U.S. Industrial Real Estate Market Enjoying a Resurgence in Late 2012

U.S. Industrial Real Estate Market Enjoying a Resurgence in Late 2012

Commercial News » North America Commercial News Edition | By Hortense Leon | February 20, 2013 9:15 AM ET

Warehouse-space.jpg The industrial real estate market is making a comeback. Net demand for warehouse space was 40.8 million square feet in fourth quarter 2012, making it the second strongest quarter since record-keeping began in 1993 at Cassidy Turley, a commercial real estate company with offices around the US.

Industrial vacancies are tightening quickly, according to a report by Cassidy Turley. In the fourth quarter, vacancies declined by 20 basis points from the previous quarter to 8.9%. The national industrial vacancy rate was at its lowest point in three years in the fourth quarter of 2012. For certain product, such as big box distribution centers, the vacancy rate was below 4% in some locations, according to Cassidy Turley. With vacancies quickly eroding, it won't be long before rents escalate, according to the report.

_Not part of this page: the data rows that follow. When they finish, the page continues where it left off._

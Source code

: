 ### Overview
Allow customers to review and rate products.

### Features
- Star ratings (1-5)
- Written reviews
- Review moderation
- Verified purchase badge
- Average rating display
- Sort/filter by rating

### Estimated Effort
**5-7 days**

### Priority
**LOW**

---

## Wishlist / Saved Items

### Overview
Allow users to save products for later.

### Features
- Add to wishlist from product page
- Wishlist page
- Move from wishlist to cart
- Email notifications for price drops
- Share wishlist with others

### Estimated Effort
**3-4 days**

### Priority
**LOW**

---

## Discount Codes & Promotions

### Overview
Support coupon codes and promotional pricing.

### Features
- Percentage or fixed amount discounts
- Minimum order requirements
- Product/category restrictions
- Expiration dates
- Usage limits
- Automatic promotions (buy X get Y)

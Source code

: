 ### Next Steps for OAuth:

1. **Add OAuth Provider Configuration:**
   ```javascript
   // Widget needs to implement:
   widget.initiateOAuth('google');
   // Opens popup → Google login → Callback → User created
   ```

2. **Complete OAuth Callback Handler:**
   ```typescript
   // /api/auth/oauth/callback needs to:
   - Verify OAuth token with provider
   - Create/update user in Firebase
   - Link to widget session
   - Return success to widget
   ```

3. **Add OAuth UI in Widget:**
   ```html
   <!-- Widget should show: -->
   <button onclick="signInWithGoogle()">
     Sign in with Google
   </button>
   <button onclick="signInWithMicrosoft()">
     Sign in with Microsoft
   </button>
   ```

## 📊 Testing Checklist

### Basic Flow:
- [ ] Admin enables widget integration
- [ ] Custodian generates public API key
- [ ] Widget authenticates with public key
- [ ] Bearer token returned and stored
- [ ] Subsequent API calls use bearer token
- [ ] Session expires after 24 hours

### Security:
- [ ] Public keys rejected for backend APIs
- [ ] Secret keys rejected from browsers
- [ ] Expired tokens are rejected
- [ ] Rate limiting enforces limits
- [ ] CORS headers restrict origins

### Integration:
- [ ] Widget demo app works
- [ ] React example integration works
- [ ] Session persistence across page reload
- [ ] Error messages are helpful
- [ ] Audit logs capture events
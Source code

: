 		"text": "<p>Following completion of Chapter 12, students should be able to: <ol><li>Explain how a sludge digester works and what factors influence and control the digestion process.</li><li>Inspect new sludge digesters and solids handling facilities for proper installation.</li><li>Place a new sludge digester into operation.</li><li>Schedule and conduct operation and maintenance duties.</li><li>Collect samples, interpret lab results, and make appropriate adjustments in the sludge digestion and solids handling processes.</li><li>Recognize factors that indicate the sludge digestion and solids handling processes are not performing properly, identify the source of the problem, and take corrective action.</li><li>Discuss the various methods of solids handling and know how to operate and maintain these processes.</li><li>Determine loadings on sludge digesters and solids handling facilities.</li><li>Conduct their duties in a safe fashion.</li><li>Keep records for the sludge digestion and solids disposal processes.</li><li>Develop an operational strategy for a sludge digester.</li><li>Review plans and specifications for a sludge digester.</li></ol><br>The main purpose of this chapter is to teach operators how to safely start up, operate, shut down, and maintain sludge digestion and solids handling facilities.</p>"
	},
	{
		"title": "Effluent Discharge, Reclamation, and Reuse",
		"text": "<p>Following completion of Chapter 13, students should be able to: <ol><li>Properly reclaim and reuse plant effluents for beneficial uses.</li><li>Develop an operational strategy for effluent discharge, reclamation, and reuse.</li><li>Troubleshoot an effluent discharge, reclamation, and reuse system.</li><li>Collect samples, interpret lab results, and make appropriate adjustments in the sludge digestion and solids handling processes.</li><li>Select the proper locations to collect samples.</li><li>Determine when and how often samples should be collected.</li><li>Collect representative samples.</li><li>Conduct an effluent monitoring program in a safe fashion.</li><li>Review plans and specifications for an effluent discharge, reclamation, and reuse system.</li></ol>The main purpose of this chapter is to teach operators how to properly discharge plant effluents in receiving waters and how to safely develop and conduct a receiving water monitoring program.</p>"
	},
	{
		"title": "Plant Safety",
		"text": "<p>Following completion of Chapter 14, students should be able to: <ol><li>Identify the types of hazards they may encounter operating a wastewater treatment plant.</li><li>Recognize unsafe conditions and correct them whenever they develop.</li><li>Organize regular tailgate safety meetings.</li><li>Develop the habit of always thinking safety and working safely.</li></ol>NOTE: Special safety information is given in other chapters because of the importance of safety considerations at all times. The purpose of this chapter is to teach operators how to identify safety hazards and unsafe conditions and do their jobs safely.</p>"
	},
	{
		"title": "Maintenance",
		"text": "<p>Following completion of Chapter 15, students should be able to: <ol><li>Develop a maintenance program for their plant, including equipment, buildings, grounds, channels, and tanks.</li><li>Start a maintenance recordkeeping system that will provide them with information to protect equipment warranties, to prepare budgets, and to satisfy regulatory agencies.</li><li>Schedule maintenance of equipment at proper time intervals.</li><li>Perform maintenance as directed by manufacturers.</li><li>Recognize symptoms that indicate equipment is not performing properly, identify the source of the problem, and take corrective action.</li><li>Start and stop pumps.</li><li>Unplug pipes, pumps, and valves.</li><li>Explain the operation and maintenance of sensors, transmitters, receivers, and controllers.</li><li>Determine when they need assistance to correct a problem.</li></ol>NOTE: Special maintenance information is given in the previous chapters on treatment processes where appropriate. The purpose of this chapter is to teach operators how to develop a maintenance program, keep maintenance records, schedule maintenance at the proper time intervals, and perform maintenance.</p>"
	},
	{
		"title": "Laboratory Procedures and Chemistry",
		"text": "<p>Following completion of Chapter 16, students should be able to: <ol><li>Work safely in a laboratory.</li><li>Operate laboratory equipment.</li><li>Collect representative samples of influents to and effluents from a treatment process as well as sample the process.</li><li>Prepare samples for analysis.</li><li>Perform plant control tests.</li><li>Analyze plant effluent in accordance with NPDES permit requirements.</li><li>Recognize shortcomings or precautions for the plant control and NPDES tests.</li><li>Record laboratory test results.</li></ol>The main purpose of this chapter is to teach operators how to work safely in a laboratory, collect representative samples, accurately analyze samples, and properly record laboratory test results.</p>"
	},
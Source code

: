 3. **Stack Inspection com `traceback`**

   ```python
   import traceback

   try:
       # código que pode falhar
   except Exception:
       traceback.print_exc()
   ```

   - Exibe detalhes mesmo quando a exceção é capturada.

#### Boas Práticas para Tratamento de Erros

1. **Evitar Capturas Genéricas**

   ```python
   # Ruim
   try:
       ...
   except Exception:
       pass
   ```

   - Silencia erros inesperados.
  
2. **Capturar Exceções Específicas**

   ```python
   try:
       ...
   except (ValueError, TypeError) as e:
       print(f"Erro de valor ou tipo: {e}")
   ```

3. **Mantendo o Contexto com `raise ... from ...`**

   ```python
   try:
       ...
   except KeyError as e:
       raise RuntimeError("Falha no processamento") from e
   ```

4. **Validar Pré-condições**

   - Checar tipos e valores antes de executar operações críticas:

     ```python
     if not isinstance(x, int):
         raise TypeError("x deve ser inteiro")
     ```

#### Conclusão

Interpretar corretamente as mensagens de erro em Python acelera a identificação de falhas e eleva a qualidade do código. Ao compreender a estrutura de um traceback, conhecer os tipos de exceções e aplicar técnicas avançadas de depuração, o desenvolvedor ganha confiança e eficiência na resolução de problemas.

The strongest demand for industrial real estate was in the Midwest and South, regions that accounted for 75% of the absorption in the fourth quarter, according to the Cassidy Turley report.

One of the biggest success stories over the last six to eight months has been the resurgence of the industrial real estate market in Indianapolis, where the vacancy rate was at an historical low for multi-tenant space, 3.3%, in fourth quarter 2012, according to Jason Tolliver, vice president of research at Cassidy Turley in Indianapolis.

About 3.2 million square feet of spec building is going on right now in the Indianapolis metro, says Tolliver, "a positive harbinger for the market, especially compared to four or five years ago."  The area is centrally located and has a vast network of interstate highways, so lots of shipping is done by truck and through Indianapolis' international airport, says Tolliver. Indianapolis has the second largest FedEx hub, after Memphis, in the country, he says.  In general, the Midwest is doing well, says Tolliver, partially because of the resurrection of manufacturing, and the rebound of the housing market.

The south is also benefitting from the recovery in the economy. "There is no question that the industrial market is active, especially in the Airport West and Medley markets," which are the most desirable submarkets in Miami and are the closest to Miami International Airport,  says Michael Silver, first vice president at CBRE in Miami. "The vacancy factor dropped from 8% to 6% in the second half of last year and rental rates have climbed, depending on location and the size of the building, by 10% to 20% and sales prices have climbed as well," he says, noting that he is only talking about the more modern submarkets, like Airport West.
In Airport West, rental rates were about $7.50 to $8 per square foot gross in the first half of 2012, but in fourth quarter 2012 and today, the average rental rate is $8.50 to $9 per square foot gross," says Silver.

Also in the Airport West market, sales prices per square foot for industrial buildings were in the $80 per square foot range in 2011 and the first half of 2012, but now range from $90 to $110 per square foot, says Silver.

Currently, in Miami, there is about 1.2 million square feet of industrial real estate construction in Miami-Dade County says Silver, all in the Airport West and Medley markets. "This is the first time we are seeing spec building in Miami since mid-2007," he says.

Silver says that one reason for all the spec building in Miami today is that there is a shortage of certain-sized spaces. Also, he says, that there's been a 're-shoring' of jobs as companies are finding that labor costs in low-cost countries, like India and China, are growing. Manufacturers are bringing jobs back to the US, says Silver.

Miami-Dade, as a global city, benefits from the Port of Miami and Miami International Airport, says Silver. When the expansion of the Panama Canal is completed in 2015, that will benefit Miami, he says. The dredging project at the Port of Miami, which is currently in the works, will help accommodate the larger ships, says Silver.

The big question, says Silver, is how much of the merchandise that comes in on Post-Panamax ships (larger ships that will be able to pass through the Panama Canal only after the expansion is complete) will stay in the area and how much will be shipped north. "But enough product will stay here, that there will be a need for several million square feet of new industrial space," he says.